**TASK INSTRUCTIONS**
This exercise asks for every line of the material that includes the word "setData".

**SUPPLIED MATERIAL**

____________________

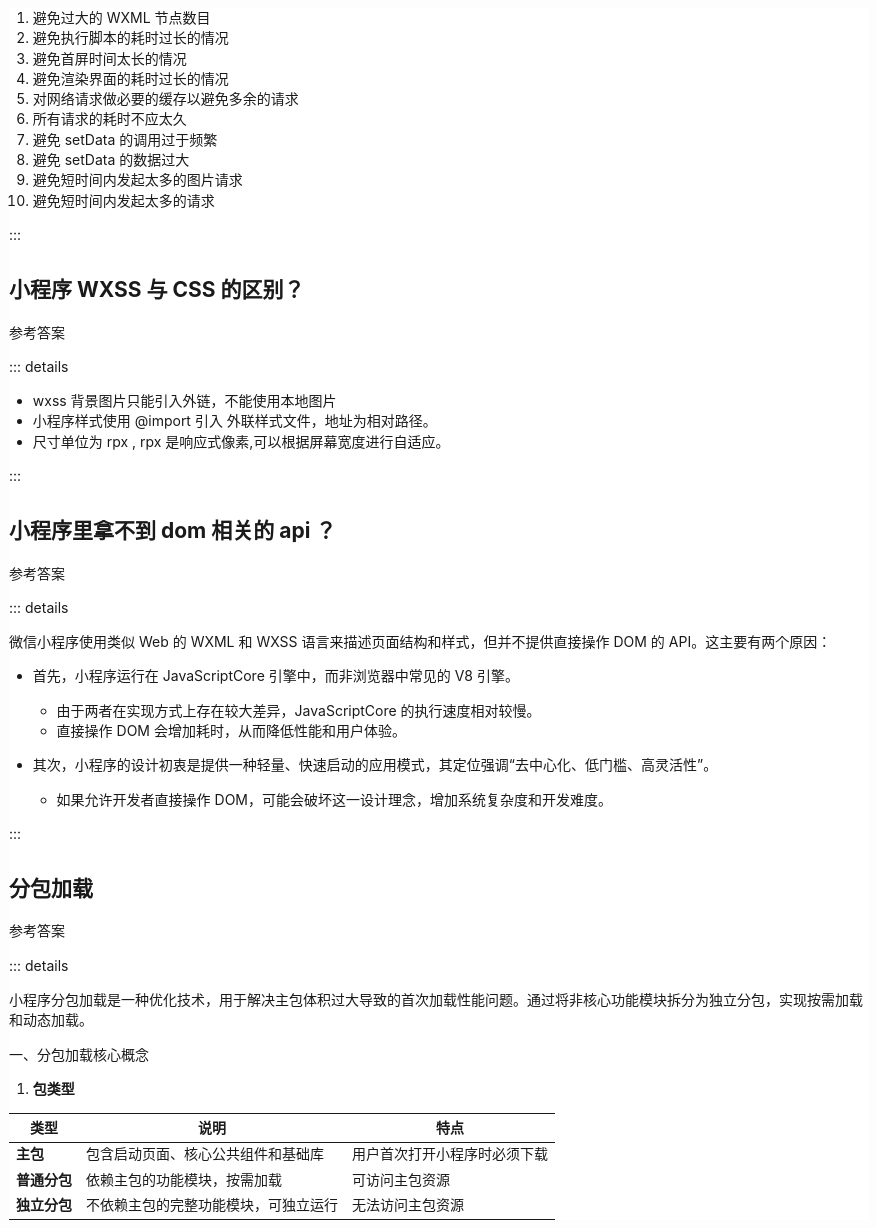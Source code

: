 1. 避免过大的 WXML 节点数目
2. 避免执行脚本的耗时过长的情况
3. 避免首屏时间太长的情况
4. 避免渲染界面的耗时过长的情况
5. 对网络请求做必要的缓存以避免多余的请求
6. 所有请求的耗时不应太久
7. 避免 setData 的调用过于频繁
8. 避免 setData 的数据过大
9. 避免短时间内发起太多的图片请求
10. 避免短时间内发起太多的请求

:::

## 小程序 WXSS 与 CSS 的区别？

参考答案

::: details

- wxss 背景图片只能引入外链，不能使用本地图片
- 小程序样式使用 @import 引入 外联样式文件，地址为相对路径。
- 尺寸单位为 rpx , rpx 是响应式像素,可以根据屏幕宽度进行自适应。

:::

## 小程序里拿不到 dom 相关的 api ？

参考答案

::: details

微信小程序使用类似 Web 的 WXML 和 WXSS 语言来描述页面结构和样式，但并不提供直接操作 DOM 的 API。这主要有两个原因：

- 首先，小程序运行在 JavaScriptCore 引擎中，而非浏览器中常见的 V8 引擎。

  - 由于两者在实现方式上存在较大差异，JavaScriptCore 的执行速度相对较慢。
  - 直接操作 DOM 会增加耗时，从而降低性能和用户体验。

- 其次，小程序的设计初衷是提供一种轻量、快速启动的应用模式，其定位强调“去中心化、低门槛、高灵活性”。
  - 如果允许开发者直接操作 DOM，可能会破坏这一设计理念，增加系统复杂度和开发难度。

:::

## 分包加载

参考答案

::: details

小程序分包加载是一种优化技术，用于解决主包体积过大导致的首次加载性能问题。通过将非核心功能模块拆分为独立分包，实现按需加载和动态加载。

一、分包加载核心概念

1. **包类型**

| **类型**     | **说明**                             | **特点**                     |
| ------------ | ------------------------------------ | ---------------------------- |
| **主包**     | 包含启动页面、核心公共组件和基础库   | 用户首次打开小程序时必须下载 |
| **普通分包** | 依赖主包的功能模块，按需加载         | 可访问主包资源               |
| **独立分包** | 不依赖主包的完整功能模块，可独立运行 | 无法访问主包资源             |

____________________

**ANSWER**
7. 避免 setData 的调用过于频繁
8. 避免 setData 的数据过大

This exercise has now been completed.